Diakui atau pun tidak, praktek perjudian di Indonesia tetap saja tumbuh dan berkembang di seluruh penjuru negeri ini, apalagi dengan tidak kunjung adanya supremasi hukum seperti yang dicita-citakan oleh para kaum reformis selama ini. Dengan semakin banyaknya tempat-tempat perjudian dan tersedianya sarana yang memungkinkan para penjudi untuk berpartisipasi tanpa harus hadir langsung secara fisik di tempat perjudian tersebut (cth. lewat internet atau telepon), maka dapat dipastikan bahwa para penjudi pathologis akan terus bertambah dari hari ke hari. Kenyataan ini tentu saja harus menjadi perhatian serius para professional seperti psikolog, psikiater, konselor atau terapist dalam membimbing para penjudi tersebut supaya dapat kembali ke kehidupan normal. Tugas ini tentu bukan hal yang mudah mengingat di Indonesia belum banyak diperoleh hasil penelitian ataupun referensi tentang sisi-sisi psikologis seorang penjudi karena sample yang mau diteliti tentu amat langka sebagai akibat dari dilarangnya perjudian secara hukum. Namun satu hal terpenting yang harus dilakukan oleh semua pihak adalah bagaimana mencegah supaya diri kita tidak terlibat ke dalam perjudian.
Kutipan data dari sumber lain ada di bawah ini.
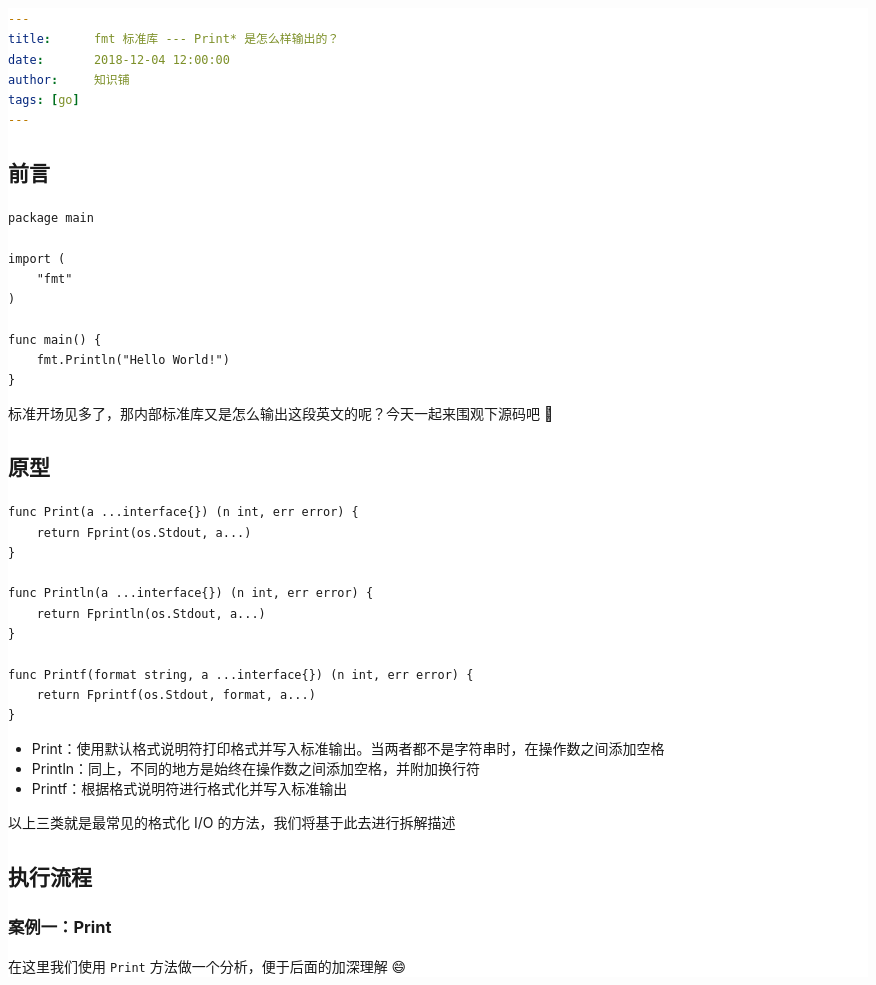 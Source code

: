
 ```yaml
---
title:      fmt 标准库 --- Print* 是怎么样输出的？
date:       2018-12-04 12:00:00
author:     知识铺
tags: [go]
---
```


## 前言

```
package main

import (
	"fmt"
)

func main() {
	fmt.Println("Hello World!")
}
```

标准开场见多了，那内部标准库又是怎么输出这段英文的呢？今天一起来围观下源码吧 🤭

## 原型


```
func Print(a ...interface{}) (n int, err error) {
	return Fprint(os.Stdout, a...)
}

func Println(a ...interface{}) (n int, err error) {
	return Fprintln(os.Stdout, a...)
}

func Printf(format string, a ...interface{}) (n int, err error) {
	return Fprintf(os.Stdout, format, a...)
}
```

- Print：使用默认格式说明符打印格式并写入标准输出。当两者都不是字符串时，在操作数之间添加空格
- Println：同上，不同的地方是始终在操作数之间添加空格，并附加换行符
- Printf：根据格式说明符进行格式化并写入标准输出

以上三类就是最常见的格式化 I/O 的方法，我们将基于此去进行拆解描述

## 执行流程

### 案例一：Print

在这里我们使用 `Print` 方法做一个分析，便于后面的加深理解 😄
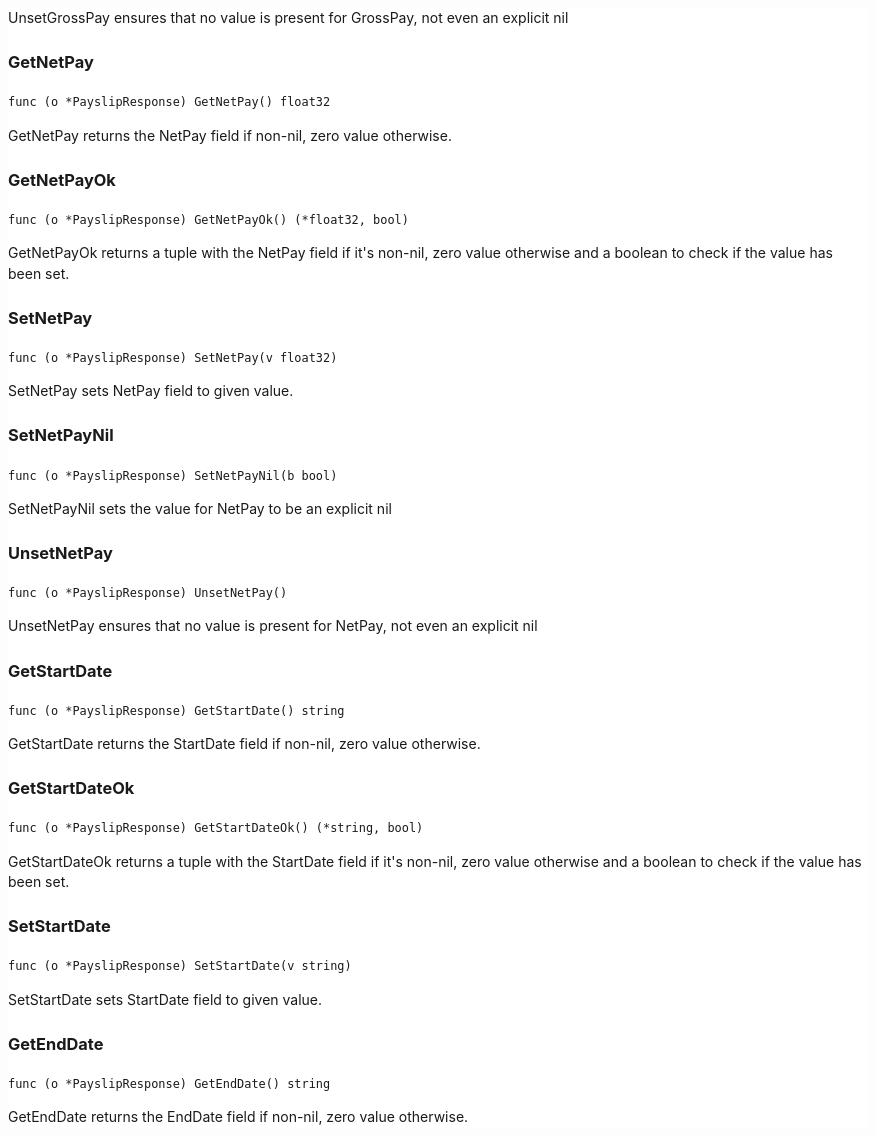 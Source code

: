 UnsetGrossPay ensures that no value is present for GrossPay, not even an explicit nil
### GetNetPay

`func (o *PayslipResponse) GetNetPay() float32`

GetNetPay returns the NetPay field if non-nil, zero value otherwise.

### GetNetPayOk

`func (o *PayslipResponse) GetNetPayOk() (*float32, bool)`

GetNetPayOk returns a tuple with the NetPay field if it's non-nil, zero value otherwise
and a boolean to check if the value has been set.

### SetNetPay

`func (o *PayslipResponse) SetNetPay(v float32)`

SetNetPay sets NetPay field to given value.


### SetNetPayNil

`func (o *PayslipResponse) SetNetPayNil(b bool)`

 SetNetPayNil sets the value for NetPay to be an explicit nil

### UnsetNetPay
`func (o *PayslipResponse) UnsetNetPay()`

UnsetNetPay ensures that no value is present for NetPay, not even an explicit nil
### GetStartDate

`func (o *PayslipResponse) GetStartDate() string`

GetStartDate returns the StartDate field if non-nil, zero value otherwise.

### GetStartDateOk

`func (o *PayslipResponse) GetStartDateOk() (*string, bool)`

GetStartDateOk returns a tuple with the StartDate field if it's non-nil, zero value otherwise
and a boolean to check if the value has been set.

### SetStartDate

`func (o *PayslipResponse) SetStartDate(v string)`

SetStartDate sets StartDate field to given value.


### GetEndDate

`func (o *PayslipResponse) GetEndDate() string`

GetEndDate returns the EndDate field if non-nil, zero value otherwise.
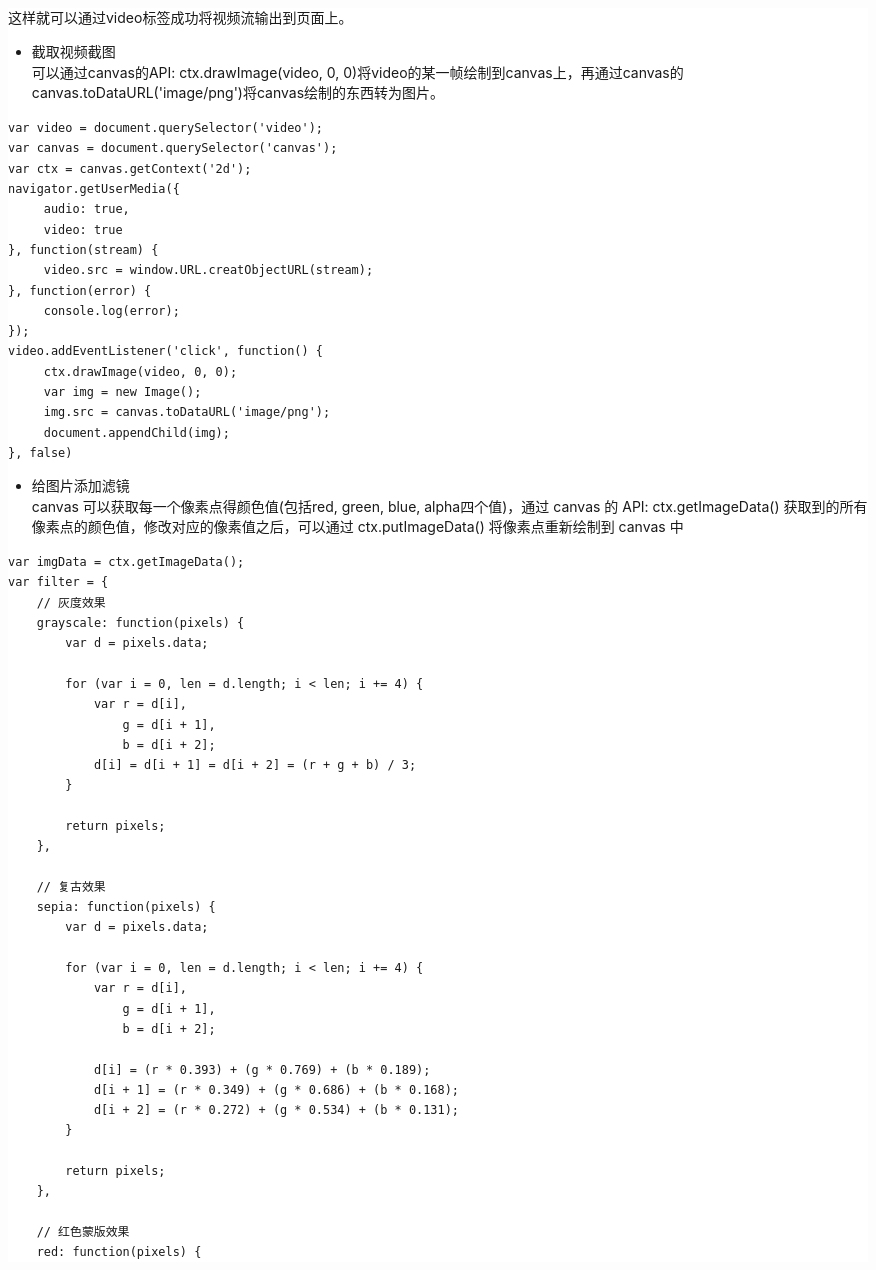 这样就可以通过video标签成功将视频流输出到页面上。

* 截取视频截图  
可以通过canvas的API: ctx.drawImage(video, 0, 0)将video的某一帧绘制到canvas上，再通过canvas的canvas.toDataURL('image/png')将canvas绘制的东西转为图片。

```
var video = document.querySelector('video');
var canvas = document.querySelector('canvas');
var ctx = canvas.getContext('2d');
navigator.getUserMedia({
     audio: true,
     video: true
}, function(stream) {
     video.src = window.URL.creatObjectURL(stream);
}, function(error) {
     console.log(error);
});
video.addEventListener('click', function() {
     ctx.drawImage(video, 0, 0);
     var img = new Image();
     img.src = canvas.toDataURL('image/png');
     document.appendChild(img);
}, false)
```

*  给图片添加滤镜  
canvas 可以获取每一个像素点得颜色值(包括red, green, blue, alpha四个值)，通过 canvas 的 API: ctx.getImageData() 获取到的所有像素点的颜色值，修改对应的像素值之后，可以通过 ctx.putImageData() 将像素点重新绘制到 canvas 中

```
var imgData = ctx.getImageData();
var filter = {
    // 灰度效果
    grayscale: function(pixels) {
        var d = pixels.data;

        for (var i = 0, len = d.length; i < len; i += 4) {
            var r = d[i],
                g = d[i + 1],
                b = d[i + 2];
            d[i] = d[i + 1] = d[i + 2] = (r + g + b) / 3;
        }

        return pixels;
    },

    // 复古效果
    sepia: function(pixels) {
        var d = pixels.data;

        for (var i = 0, len = d.length; i < len; i += 4) {
            var r = d[i],
                g = d[i + 1],
                b = d[i + 2];

            d[i] = (r * 0.393) + (g * 0.769) + (b * 0.189);
            d[i + 1] = (r * 0.349) + (g * 0.686) + (b * 0.168);
            d[i + 2] = (r * 0.272) + (g * 0.534) + (b * 0.131);
        }

        return pixels;
    },

    // 红色蒙版效果
    red: function(pixels) {
```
Ibarat kata pepatah “adalah lebih baik mencegah daripada mengobati”.

Dalam menyikapi perilaku berjudi dalam kehidupan sehari-hari, ada beberapa hal yang mungkin perlu anda perhatikan:
1. Mengingat bahwa perjudian amat sulit untuk diberantas, maka hal pertama yg perlu diperhatikan untuk melindungi anggota keluarga agar tidak terlibat dalam perjudian adalah melalui penanaman nilai-nilai luhur di mulai dari keluarga, selaku komunitas terkecil dalam masyarakat. Kalau orangtua dapat menanamkan nilai-nilai luhur pada anak-anak sejak usia dini maka anak akan memiliki kontrol diri dan kontrol sosial yang kuat dalam kehidupannya, sehingga mampu memilih alternatif terbaik yang berguna bagi dirinya dan masyarakat di sekitarnya. Penanaman nilai-nilai bukan hanya sekedar dilakukan dengan kata-kata tetapi juga lebih penting lagi melalui keteladanan dari orangtua.
2. Mengingat pula bahwa perilaku berjudi sangat erat kaitannya dengan pola pikir seseorang dalam memilih suatu alternatif, maka sangatlah perlu bagi orangtua, pendidik dan para alim ulama untuk mengajarkan pola pikir rasional. Pola pikir rasional yang saya maksudkan adalah mengajarkan seseorang untuk melihat segala sesuatu dari berbagai segi, sebelum memutuskan untuk menerima atau menolak alternatif yang ditawarkan. Dengan memiliki kemampuan berpikir rasional seseorang tidak akan dengan mudah untuk mengambil jalan pintas.
3. Bagi anda yang merasa sudah sangat sulit untuk meninggalkan perilaku berjudi, sebaiknya anda tidak segan-segan atau malu untuk meminta bantuan orang-orang professional seperti psikiater, psikolog, konselor atau terapist. Bekerjasamalah dengan mereka untuk melepaskan diri dari masalah perjudian.
4. Jika memang tidak memiliki pengendalian diri yang tinggi maka jangan sekali-kali anda mencoba untuk berjudi, sekalipun itu hanya perilaku berjudi tingkat pertama. Jangan pula menjadikan judi sebagai pelarian dari berbagai masalah kehidupan anda sehari-hari. Jika memang memiliki masalah mintalah bantuan pada orang-orang professional, bukan pergi ke tempat-tempat perjudian.
5. Perkuat iman kepada Tuhan dan perbanyak kegiatan-kegiatan yang bersifat religius. Dengan meningkatkan iman dan selalu mengingat ajaran agama anda masing-masing maka kemungkinan untuk terlibat perjudian secara kompulsif akan semakin kecil.